Perhaps this is just as well as Ed Miliband has done very little that is positive, except perhaps to emphasise that Labour is for one nation. What that means for Wales and Scotland only he knows. Perhaps at some time he’ll spell it out for us. 

But it wins him votes in middle England so why worry about the sensibilities of Wales or Scotland. After all the voters there will vote for him blindly come hell or high water.
Indeed the failure to reassure that he’ll end Wales’s underfunding  and his glee at supporting cuts to the EU budget at Wales’s expense. Even Carwyn Jones was moved to moan about his stance.

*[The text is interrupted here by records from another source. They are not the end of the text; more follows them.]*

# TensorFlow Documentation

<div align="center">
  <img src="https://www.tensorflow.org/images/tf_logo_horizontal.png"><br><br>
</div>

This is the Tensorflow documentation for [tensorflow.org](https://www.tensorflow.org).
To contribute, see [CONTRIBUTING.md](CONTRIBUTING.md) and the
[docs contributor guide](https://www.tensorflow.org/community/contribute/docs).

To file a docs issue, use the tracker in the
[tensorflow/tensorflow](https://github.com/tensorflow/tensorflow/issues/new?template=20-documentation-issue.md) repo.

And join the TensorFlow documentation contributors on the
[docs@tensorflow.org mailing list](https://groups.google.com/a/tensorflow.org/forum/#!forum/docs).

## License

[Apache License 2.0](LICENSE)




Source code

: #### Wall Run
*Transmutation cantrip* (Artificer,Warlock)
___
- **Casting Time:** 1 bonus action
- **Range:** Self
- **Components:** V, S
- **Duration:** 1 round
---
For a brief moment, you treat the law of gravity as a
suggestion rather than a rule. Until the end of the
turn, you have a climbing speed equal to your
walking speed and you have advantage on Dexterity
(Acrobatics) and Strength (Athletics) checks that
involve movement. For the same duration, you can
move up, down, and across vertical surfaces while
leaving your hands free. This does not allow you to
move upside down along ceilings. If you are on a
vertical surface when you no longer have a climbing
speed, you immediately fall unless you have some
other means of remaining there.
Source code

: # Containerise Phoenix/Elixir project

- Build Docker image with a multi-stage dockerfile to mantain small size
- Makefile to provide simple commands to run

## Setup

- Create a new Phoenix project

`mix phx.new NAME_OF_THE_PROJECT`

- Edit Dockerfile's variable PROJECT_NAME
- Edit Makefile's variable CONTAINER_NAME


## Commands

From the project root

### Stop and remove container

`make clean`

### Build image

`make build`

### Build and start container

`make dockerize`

Miliband is doing what past Labour leaders have done, take Wales for granted. 

He sees the Welsh voter as nothing more than cannon fodder to Labour’s Westminster ambitions. Treat them like mushrooms. In the dark with copious amounts of muck thrown at them. 
Now Mervyn King has predicted that it’s likely that the economic gloom that is doing so much to harm Cameron’s prospects of winning will continue until the election.
The central bank's 2% target for inflation will remainuntil at least the end of 2015, peaking at 3.2% in the second half of this year, it said. Growth, which is not expected to get above 1% this year, will fail to gain any momentum until 2015 when the economy will regain the size it last achieved in 2007. Not the best of conditions for winning elections. 
After all it’s the economy, stupid. Elections in part are won or lost on the country’s economic future. With official figures showing that low wages and high inflation over recent years have badly hit household incomes. People ain’t going to vote unless they feel a party can offer them hope of change.
Indeed the Office for National Statistics said the real value of average earnings after 30 years of strong growth has fallen back to 2009 levels and the economy is no larger than it was in 2005.
All point to Cameron being a one term prime minister. But we surely need to know what the alternative is. It’s about time Miliband gave us a clue what he wants power for. 
Labour in Westminster has being playing a typical Opposition game, using every opportunity it can to wrong foot the government. Ok, that’s what Oppositions do. But there comes a time when the games have to stop and serious policy alternatives have to be offered. 
Voters need to know that they’re going to get something more than a slightly pinkish version of current policy.  Not much sign of alternatives being offered yet. 
Now is the time when MIliband should be moving away from slogans and offering substance. C’mon Ed what have you got to offer?

2 comments:

  1. Really ONS say that about average earnings? I've seen charts re purchasing power that shows them topping out in the 1970s

    If the next election is run on presidential lines Cameron will walk it. His big problem is that his own activists don't like him that much.

    Can't see anyone making inroads in to the Welsh Labour hegemony, maybe the Tories. Should be Plaid but they don't stand for anything nowadays

    ReplyDelete
  2. Wales is over funded not 'underfunded'. This is the harsh reality that no political party wishes to spout forth on.

    As for Labour remaining in power here in Wales I suspect things are starting to change. Persistent increases in council tax, a declining and woefully inefficient health service and embarrassingly poor educational attainment are just some of Labour's legacies.

    Things can only get worse. And they will do so. It is Labour that bears the brunt of the blame.